[SOURCE INFORMATION Boundary: Start]

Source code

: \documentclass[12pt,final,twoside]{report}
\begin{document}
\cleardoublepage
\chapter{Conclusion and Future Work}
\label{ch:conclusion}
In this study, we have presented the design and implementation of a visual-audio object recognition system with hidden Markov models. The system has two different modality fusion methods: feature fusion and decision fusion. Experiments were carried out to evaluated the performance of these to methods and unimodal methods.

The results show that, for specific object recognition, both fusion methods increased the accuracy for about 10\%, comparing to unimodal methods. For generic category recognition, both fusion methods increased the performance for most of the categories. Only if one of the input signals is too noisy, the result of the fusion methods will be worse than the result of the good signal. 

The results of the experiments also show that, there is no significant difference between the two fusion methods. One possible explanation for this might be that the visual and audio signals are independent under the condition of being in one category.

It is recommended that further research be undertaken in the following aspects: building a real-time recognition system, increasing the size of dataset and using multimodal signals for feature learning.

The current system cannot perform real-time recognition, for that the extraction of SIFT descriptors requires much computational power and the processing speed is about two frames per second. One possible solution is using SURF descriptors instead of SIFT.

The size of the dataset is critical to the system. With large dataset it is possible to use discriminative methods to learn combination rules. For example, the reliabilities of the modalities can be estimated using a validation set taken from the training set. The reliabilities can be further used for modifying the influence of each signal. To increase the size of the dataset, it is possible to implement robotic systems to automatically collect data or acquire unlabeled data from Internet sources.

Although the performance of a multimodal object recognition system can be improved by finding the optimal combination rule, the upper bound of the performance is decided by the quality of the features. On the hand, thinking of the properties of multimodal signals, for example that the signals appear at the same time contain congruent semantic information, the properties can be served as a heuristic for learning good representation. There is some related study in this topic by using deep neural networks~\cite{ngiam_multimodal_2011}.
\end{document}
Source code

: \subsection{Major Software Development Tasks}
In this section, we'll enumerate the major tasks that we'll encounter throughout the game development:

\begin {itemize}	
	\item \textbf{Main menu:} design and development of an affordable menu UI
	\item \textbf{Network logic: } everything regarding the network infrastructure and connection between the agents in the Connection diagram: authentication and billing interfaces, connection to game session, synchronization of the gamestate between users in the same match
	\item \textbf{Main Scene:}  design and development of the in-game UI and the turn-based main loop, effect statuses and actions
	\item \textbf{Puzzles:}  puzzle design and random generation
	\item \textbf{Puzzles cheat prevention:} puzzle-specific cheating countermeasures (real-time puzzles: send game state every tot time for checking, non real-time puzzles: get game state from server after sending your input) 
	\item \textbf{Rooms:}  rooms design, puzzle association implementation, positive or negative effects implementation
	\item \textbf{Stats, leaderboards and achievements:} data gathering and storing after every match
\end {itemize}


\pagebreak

[SOURCE INFORMATION Boundary: End]

## TASK GOAL:
For this exercise, repeat exactly the lines of the data above from the one with "The size of the dataset is" down to the one with "affordable menu UI", both end lines included.

## RESPONSE TO THE TASK:
The size of the dataset is critical to the system. With large dataset it is possible to use discriminative methods to learn combination rules. For example, the reliabilities of the modalities can be estimated using a validation set taken from the training set. The reliabilities can be further used for modifying the influence of each signal. To increase the size of the dataset, it is possible to implement robotic systems to automatically collect data or acquire unlabeled data from Internet sources.

Although the performance of a multimodal object recognition system can be improved by finding the optimal combination rule, the upper bound of the performance is decided by the quality of the features. On the hand, thinking of the properties of multimodal signals, for example that the signals appear at the same time contain congruent semantic information, the properties can be served as a heuristic for learning good representation. There is some related study in this topic by using deep neural networks~\cite{ngiam_multimodal_2011}.
\end{document}
Source code

: \subsection{Major Software Development Tasks}
In this section, we'll enumerate the major tasks that we'll encounter throughout the game development:

\begin {itemize}	
	\item \textbf{Main menu:} design and development of an affordable menu UI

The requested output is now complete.